### DATA LISTING
- - -
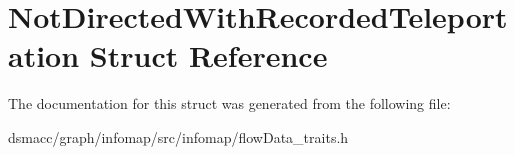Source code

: \hypertarget{structNotDirectedWithRecordedTeleportation}{}\section{Not\+Directed\+With\+Recorded\+Teleportation Struct Reference}
\label{structNotDirectedWithRecordedTeleportation}


The documentation for this struct was generated from the following file\+:\begin{DoxyCompactItemize}
\item 
dsmacc/graph/infomap/src/infomap/flow\+Data\+\_\+traits.\+h\end{DoxyCompactItemize}
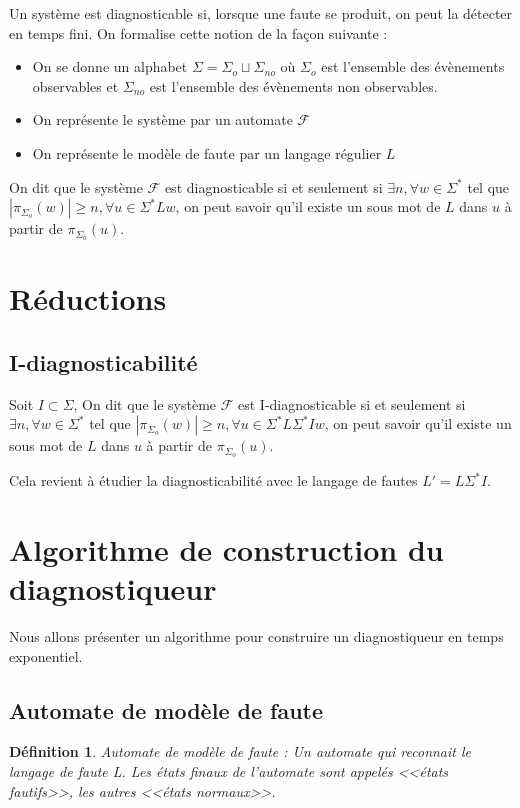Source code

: \documentclass[10pt,a4paper]{article}
\newtheorem {mydef} {D\'efinition}
\begin{document}
Un syst\`eme est diagnosticable si, lorsque une faute se produit, on peut la détecter en temps fini. On formalise cette notion de la fa\c{c}on suivante :
\begin{itemize}
	\item On se donne un alphabet $\Sigma=\Sigma_o\sqcup\Sigma_{no}$ o\`u $\Sigma_o$ est l'ensemble des \'ev\`enements observables et $\Sigma_{no}$ est l'ensemble des \'ev\`enements non observables.
	\item On repr\'esente le syst\`eme par un automate $\mathcal F$
	\item On repr\'esente le mod\`ele de faute par un langage r\'egulier $L$
\end{itemize}

On dit que le système $\mathcal F$ est diagnosticable si et seulement si $\exists n, \forall w \in \Sigma^*$ tel que $|\pi_{\Sigma_o}(w)| \geq n, \forall u \in \Sigma^* L w$, on peut savoir qu'il existe un sous mot de $L$ dans $u$ à partir de $\pi_{\Sigma_o}(u)$. 


\section{R\'eductions}

\subsection{I-diagnosticabilit\'e}

Soit $I \subset \Sigma$, On dit que le système $\mathcal F$ est I-diagnosticable si et seulement si $\exists n, \forall w \in \Sigma^*$ tel que $|\pi_{\Sigma_o}(w)| \geq n, \forall u \in \Sigma^* L \Sigma^* I w$, on peut savoir qu'il existe un sous mot de $L$ dans $u$ à partir de $\pi_{\Sigma_o}(u)$. 

Cela revient à étudier la diagnosticabilité avec le langage de fautes $L'=L \Sigma^* I$.



\section{Algorithme de construction du diagnostiqueur}
    Nous allons présenter un algorithme pour construire un diagnostiqueur en temps exponentiel.
        \subsection{Automate de mod\`ele de faute}
   \begin{mydef}{Automate de mod\`ele de faute : }
 Un automate qui reconnait le langage de faute L. Les états finaux de l'automate sont appelés <<\'etats fautifs>>, les autres <<\'etats normaux>>.
 \end{mydef}
    
\end{document}
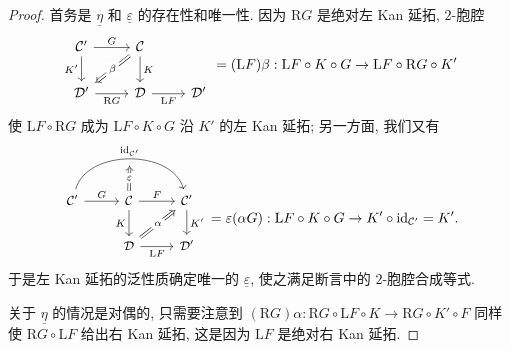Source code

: \begin{proof}
	首务是 $\underline{\eta}$ 和 $\underline{\varepsilon}$ 的存在性和唯一性. 因为 $\mathrm{R}G$ 是绝对左 Kan 延拓, $2$-胞腔
	\[\begin{tikzcd}
		\mathcal{C}' \arrow[r, "G"] \arrow[d, "{K'}"'] & \mathcal{C} \arrow[d, "K"] \arrow[Rightarrow, ld, "\beta" description] & \\
		\mathcal{D}' \arrow[r, "{\mathrm{R}G}"'] & \mathcal{D} \arrow[r, "{\mathrm{L}F}"'] & \mathcal{D}'
	\end{tikzcd} = (\mathrm{L}F)\beta : \mathrm{L}F \circ K \circ G \to \mathrm{L}F \circ \mathrm{R}G \circ K' \]
	使 $\mathrm{L}F \circ \mathrm{R}G$ 成为 $\mathrm{L}F \circ K \circ G$ 沿 $K'$ 的左 Kan 延拓; 另一方面, 我们又有
	\[\begin{tikzcd}[every cell/.append style = {font = \small}]
		\mathcal{C}' \arrow[r, "G"] \arrow[bend left=75, rr, "{\identity_{\mathcal{C}'}}", ""' {name=I}] & \mathcal{C} \arrow[r, "F"] \arrow[d, "K"'] \arrow[Rightarrow, to=I, "\varepsilon" description] & \mathcal{C}' \arrow[d, "{K'}"] \\
		& \mathcal{D} \arrow[r, "{\mathrm{L}F}"'] \arrow[Rightarrow, ru, "\alpha" description] & \mathcal{D}'
	\end{tikzcd} = \varepsilon(\alpha G) : \mathrm{L}F \circ K \circ G \to K' \circ \identity_{\mathcal{C}'} = K' . \]
	于是左 Kan 延拓的泛性质确定唯一的 $\underline{\varepsilon}$, 使之满足断言中的 $2$-胞腔合成等式.
	
	关于 $\underline{\eta}$ 的情况是对偶的, 只需要注意到 $(\mathrm{R}G)\alpha: \mathrm{R}G \circ \mathrm{L}F \circ K \to \mathrm{R}G \circ K' \circ F$ 同样使 $\mathrm{R}G \circ \mathrm{L}F$ 给出右 Kan 延拓, 这是因为 $\mathrm{L}F$ 是绝对右 Kan 延拓.
	

\end{proof}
- - -
### TASK ITEM
Pick every line from the listing holding the string "structNotDirectedWithRecordedTeleportation", and copy it.

### RESULT FOR THIS EXERCISE
: \hypertarget{structNotDirectedWithRecordedTeleportation}{}\section{Not\+Directed\+With\+Recorded\+Teleportation Struct Reference}
\label{structNotDirectedWithRecordedTeleportation}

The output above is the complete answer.